Les Jardins Butchart, c’est d’abord une carrière de pierre calcaire épuisée et abandonnée, puis le rêve de Jenny Butchart, femme de riche industriel, d’en faire un jardin. Ça se passait il y a plus d’un siècle. Le lieu est impressionnant. On ne sait plus où donner de l’objectif et j’ai pour la première fois de ma vie complètement rempli ma carte de mémoire de 2 gigaoctets. Heureusement que j’en ai d’autres de réserve… Certains se plaignaient du fait qu’il n’y a pas de plaques d’identification des plantes; ce n’est pas un jardin botanique, mais plutôt un immense aménagement paysager à apprécier plutôt qu’à décortiquer. Ça n’empêche pas qu’il y a un comptoir pour répondre aux questions horticoles des visiteurs. J’y ai passé trois heures en contemplation.
Au plus profond de la carrière se trouve une fontaine spectaculaire. J’ai pensé à BBBB qui a un faible pour les fontaines. Les jeux d’eau variés rendent ce spectacle constamment fascinant.
Il y avait bien entendu des fleurs spectaculaires. Ici, deux pivoines se donnaient à admirer. Nous sommes dans l’entre-saison: la plupart des fleurs printanières terminaient leur cycle et les annuelles et les fleurs d’été ne sont pas complètement écloses, ce qui n’empêchait pas le jardin de fournir un spectacle époustouflant. Une section, toutefois, manquait un peu d’intérêt pour cause de floraison qui se fait attendre: la roseraie.

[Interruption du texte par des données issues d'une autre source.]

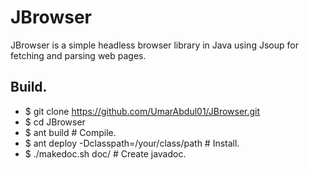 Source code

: # JBrowser
JBrowser is a simple headless browser library in Java using Jsoup for fetching and parsing web pages.

## Build.
* $ git clone https://github.com/UmarAbdul01/JBrowser.git
* $ cd JBrowser
* $ ant build  # Compile.
* $ ant deploy -Dclasspath=/your/class/path  # Install.
* $ ./makedoc.sh doc/  # Create javadoc.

Il y avait quand même quelques rosiers sauvages en fleurs, et cette abeille en profitait goulûment. Çà et là, des décorations de jardin donnaient aussi de la vie à l’endroit.
Dans la roseraie, une petite fontaine mettait en vedette une grenouille de bronze. Emmanuelle, j’ai pensé à toi, dans ta lointaine Tunisie.
Et je n’ai pas pu résister à cette «boule en miroir» d’un genre différent de celles qui ornaient jadis les salles de danse.
Le jardin japonais offrait un spectacle tout en harmonie et en couleurs (ça semble presque cliché de le dire). Des ruisseaux, des rochers et des plantes à profusion. Il y avait aussi quelques belles lanternes de pierre. Et c’était de là qu’on pouvait accéder à un observatoire qui donnait sur une baie dans Saanich Inlet où des bateaux de plaisance ont remplacé ceux qui fournissaient autrefois la cimenterie.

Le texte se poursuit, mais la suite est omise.